◆ **Problem to work on**: Every line in the data below from the one containing "- ✅ Task completion" down to the one containing "- ✅ Impact analysis", both included, must be retyped exactly; no other line is to appear.

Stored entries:
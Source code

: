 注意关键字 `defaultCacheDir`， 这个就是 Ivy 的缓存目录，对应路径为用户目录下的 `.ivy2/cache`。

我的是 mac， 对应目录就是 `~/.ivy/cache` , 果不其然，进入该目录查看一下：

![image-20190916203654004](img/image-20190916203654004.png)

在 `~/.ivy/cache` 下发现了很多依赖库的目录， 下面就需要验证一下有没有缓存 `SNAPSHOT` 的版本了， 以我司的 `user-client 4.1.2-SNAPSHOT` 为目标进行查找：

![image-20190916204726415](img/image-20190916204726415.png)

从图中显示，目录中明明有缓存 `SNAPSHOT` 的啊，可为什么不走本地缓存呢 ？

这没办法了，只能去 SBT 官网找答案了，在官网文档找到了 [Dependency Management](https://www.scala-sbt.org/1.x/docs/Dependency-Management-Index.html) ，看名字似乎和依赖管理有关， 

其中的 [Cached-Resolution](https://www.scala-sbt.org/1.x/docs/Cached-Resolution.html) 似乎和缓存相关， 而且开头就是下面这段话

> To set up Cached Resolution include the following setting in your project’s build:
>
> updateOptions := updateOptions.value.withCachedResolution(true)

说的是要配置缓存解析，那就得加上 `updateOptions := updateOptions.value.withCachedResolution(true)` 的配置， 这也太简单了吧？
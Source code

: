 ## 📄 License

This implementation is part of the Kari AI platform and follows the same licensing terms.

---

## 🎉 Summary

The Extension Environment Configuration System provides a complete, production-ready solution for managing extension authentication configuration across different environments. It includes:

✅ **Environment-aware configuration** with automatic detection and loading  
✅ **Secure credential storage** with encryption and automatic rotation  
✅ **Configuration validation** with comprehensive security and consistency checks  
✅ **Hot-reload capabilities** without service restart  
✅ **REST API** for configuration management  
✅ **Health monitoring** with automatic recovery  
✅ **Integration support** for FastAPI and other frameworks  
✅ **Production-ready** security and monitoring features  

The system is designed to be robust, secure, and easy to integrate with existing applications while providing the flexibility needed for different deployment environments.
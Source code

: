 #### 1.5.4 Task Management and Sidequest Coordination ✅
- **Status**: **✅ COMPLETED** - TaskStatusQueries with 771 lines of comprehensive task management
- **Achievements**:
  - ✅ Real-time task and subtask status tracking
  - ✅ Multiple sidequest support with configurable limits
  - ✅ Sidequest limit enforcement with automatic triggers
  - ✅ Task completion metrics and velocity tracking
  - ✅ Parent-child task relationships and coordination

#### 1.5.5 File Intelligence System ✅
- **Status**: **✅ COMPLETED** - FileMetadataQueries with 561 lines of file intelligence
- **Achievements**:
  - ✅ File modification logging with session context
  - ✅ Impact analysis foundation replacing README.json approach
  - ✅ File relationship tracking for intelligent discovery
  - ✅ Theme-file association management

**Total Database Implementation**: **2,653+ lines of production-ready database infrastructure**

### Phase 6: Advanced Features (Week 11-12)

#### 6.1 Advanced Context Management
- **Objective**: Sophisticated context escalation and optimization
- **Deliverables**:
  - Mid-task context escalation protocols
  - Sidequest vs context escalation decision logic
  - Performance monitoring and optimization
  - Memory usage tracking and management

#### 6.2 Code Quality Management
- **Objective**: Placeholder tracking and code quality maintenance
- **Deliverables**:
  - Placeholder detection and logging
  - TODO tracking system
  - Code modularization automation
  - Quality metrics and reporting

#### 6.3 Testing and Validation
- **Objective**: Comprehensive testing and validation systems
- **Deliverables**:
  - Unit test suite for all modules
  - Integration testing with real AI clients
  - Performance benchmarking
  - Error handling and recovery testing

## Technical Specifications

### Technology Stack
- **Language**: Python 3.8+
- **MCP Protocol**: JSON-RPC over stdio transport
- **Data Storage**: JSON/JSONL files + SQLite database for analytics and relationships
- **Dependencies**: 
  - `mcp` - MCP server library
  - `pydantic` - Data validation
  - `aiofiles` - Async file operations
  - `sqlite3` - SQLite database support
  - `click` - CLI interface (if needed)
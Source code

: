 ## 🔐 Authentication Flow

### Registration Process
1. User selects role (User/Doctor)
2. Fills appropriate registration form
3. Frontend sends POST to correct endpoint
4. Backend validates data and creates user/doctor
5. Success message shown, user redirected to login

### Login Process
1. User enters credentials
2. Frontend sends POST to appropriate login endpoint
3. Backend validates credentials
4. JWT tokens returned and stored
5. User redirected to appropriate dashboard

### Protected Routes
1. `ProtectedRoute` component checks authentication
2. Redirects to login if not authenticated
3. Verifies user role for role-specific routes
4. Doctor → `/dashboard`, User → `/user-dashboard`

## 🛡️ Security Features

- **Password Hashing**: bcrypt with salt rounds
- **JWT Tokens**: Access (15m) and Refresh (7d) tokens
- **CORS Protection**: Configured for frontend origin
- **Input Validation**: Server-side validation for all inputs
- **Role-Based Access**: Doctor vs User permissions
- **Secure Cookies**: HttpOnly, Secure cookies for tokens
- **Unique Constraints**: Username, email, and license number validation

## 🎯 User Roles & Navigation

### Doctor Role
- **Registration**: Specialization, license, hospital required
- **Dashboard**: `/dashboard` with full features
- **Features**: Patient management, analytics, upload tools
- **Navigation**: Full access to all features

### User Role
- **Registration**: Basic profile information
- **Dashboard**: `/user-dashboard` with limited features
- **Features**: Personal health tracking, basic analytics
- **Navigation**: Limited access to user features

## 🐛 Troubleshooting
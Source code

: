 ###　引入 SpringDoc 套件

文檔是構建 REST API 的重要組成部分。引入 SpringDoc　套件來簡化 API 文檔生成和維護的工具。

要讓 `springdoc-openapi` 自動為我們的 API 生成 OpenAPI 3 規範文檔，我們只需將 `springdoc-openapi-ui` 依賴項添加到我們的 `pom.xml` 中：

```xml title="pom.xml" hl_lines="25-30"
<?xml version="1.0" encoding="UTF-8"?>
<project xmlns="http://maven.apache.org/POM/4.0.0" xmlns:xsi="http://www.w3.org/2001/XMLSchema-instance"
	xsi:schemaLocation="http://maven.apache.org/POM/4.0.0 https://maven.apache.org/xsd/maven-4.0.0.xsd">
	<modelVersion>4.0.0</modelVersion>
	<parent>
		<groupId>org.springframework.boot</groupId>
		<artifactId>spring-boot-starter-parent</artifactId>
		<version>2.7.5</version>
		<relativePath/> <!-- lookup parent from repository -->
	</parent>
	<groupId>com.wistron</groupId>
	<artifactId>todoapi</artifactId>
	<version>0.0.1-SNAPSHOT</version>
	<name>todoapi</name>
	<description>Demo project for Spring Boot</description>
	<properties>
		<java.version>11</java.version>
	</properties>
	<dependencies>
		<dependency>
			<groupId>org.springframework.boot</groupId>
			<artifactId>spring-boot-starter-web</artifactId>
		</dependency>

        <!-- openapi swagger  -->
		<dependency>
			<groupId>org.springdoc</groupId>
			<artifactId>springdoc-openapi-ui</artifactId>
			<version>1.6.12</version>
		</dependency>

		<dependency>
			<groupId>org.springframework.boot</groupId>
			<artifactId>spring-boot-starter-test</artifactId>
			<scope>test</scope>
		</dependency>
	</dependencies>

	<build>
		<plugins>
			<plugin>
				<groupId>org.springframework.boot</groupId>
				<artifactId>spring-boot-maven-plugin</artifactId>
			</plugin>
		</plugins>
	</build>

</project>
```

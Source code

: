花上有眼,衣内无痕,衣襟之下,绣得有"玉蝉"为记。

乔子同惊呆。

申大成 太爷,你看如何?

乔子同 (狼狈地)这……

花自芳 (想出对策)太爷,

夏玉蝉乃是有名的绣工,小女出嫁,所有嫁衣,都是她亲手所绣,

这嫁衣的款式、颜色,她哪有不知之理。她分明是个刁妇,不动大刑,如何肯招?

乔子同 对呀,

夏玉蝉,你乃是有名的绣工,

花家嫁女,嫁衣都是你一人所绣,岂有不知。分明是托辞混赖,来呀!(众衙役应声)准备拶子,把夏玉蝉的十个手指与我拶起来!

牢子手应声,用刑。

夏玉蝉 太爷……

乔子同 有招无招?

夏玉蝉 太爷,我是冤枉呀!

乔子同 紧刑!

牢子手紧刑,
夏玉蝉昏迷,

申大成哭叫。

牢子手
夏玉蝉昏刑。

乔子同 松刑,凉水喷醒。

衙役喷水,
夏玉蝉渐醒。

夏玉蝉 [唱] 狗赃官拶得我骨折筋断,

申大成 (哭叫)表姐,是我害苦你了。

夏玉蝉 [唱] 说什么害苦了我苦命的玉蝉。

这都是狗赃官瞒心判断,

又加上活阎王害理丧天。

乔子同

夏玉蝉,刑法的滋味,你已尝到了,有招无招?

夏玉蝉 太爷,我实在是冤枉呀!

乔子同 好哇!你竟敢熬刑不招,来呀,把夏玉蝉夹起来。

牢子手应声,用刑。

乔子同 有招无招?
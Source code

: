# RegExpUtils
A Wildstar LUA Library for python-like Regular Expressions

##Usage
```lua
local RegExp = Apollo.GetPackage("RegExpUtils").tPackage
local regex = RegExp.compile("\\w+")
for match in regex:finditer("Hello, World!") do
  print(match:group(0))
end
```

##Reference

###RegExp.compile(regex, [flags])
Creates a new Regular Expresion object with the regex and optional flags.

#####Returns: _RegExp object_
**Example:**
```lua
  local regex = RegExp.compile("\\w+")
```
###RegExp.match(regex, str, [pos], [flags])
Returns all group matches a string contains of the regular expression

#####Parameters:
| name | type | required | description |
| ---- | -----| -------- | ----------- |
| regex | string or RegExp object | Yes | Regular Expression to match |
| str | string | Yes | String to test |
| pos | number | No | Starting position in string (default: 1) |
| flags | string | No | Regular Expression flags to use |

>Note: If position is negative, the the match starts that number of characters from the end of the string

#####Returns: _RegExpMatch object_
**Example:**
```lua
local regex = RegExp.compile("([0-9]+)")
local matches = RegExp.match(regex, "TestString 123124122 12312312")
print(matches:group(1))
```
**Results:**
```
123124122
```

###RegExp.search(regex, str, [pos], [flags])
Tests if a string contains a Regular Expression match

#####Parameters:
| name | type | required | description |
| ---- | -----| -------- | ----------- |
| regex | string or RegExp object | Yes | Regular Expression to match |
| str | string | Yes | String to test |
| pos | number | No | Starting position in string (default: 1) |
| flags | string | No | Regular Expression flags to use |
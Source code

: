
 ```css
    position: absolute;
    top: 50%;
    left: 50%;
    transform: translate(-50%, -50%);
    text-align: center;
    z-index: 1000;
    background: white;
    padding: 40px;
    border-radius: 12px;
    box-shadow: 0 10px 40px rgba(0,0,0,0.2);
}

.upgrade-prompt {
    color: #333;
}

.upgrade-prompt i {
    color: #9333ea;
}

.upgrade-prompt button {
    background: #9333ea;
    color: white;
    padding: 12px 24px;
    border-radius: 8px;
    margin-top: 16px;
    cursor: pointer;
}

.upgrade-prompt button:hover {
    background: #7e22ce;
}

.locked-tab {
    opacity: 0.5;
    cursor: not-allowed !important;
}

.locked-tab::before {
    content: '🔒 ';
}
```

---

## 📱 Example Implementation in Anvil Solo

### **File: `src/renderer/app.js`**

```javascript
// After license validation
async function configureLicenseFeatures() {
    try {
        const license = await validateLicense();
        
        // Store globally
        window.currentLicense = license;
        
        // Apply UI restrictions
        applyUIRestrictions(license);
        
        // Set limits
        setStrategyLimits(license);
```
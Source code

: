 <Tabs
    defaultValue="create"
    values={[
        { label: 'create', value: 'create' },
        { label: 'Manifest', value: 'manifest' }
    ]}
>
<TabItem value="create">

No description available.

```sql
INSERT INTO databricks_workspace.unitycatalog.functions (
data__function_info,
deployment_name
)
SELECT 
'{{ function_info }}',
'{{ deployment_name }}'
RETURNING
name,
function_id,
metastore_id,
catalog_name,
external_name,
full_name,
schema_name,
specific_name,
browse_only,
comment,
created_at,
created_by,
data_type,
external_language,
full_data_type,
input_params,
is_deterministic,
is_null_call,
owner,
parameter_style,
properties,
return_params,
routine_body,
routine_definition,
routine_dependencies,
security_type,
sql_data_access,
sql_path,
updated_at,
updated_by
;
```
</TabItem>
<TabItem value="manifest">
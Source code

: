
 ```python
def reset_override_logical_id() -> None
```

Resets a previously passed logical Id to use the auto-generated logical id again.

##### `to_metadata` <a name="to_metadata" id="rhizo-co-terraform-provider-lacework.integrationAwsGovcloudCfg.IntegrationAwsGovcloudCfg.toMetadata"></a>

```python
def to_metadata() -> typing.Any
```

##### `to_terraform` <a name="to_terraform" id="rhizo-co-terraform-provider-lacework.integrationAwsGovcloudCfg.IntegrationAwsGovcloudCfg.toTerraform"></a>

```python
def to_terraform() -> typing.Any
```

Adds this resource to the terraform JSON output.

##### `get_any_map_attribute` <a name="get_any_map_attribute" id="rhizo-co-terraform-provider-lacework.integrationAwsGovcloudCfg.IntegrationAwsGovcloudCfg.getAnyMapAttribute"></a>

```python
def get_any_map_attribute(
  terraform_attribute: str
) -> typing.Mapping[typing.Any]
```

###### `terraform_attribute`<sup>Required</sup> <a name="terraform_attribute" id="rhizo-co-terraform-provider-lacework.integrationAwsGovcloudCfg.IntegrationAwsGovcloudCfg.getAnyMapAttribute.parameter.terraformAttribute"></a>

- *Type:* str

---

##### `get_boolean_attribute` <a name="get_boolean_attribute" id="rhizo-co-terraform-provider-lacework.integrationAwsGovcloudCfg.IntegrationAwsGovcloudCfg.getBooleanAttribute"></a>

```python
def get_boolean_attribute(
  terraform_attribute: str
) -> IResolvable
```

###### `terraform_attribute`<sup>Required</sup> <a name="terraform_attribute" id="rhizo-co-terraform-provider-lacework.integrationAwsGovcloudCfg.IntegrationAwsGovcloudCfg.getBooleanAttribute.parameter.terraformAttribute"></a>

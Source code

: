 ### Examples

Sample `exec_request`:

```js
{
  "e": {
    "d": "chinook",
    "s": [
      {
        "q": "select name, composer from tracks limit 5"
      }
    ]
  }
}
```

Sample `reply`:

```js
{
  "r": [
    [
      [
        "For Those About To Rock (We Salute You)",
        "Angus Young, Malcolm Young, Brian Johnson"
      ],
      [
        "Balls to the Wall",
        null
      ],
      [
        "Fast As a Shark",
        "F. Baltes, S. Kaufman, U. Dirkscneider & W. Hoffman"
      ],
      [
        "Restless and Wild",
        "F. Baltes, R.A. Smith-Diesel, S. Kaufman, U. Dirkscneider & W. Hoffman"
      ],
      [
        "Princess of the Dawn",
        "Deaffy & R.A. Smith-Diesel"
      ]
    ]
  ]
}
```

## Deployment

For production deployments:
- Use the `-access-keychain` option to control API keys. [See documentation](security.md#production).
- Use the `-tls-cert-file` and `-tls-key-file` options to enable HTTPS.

◆ **Exercise result**:
  - ✅ Task completion metrics and velocity tracking
  - ✅ Parent-child task relationships and coordination

#### 1.5.5 File Intelligence System ✅
- **Status**: **✅ COMPLETED** - FileMetadataQueries with 561 lines of file intelligence
- **Achievements**:
  - ✅ File modification logging with session context
  - ✅ Impact analysis foundation replacing README.json approach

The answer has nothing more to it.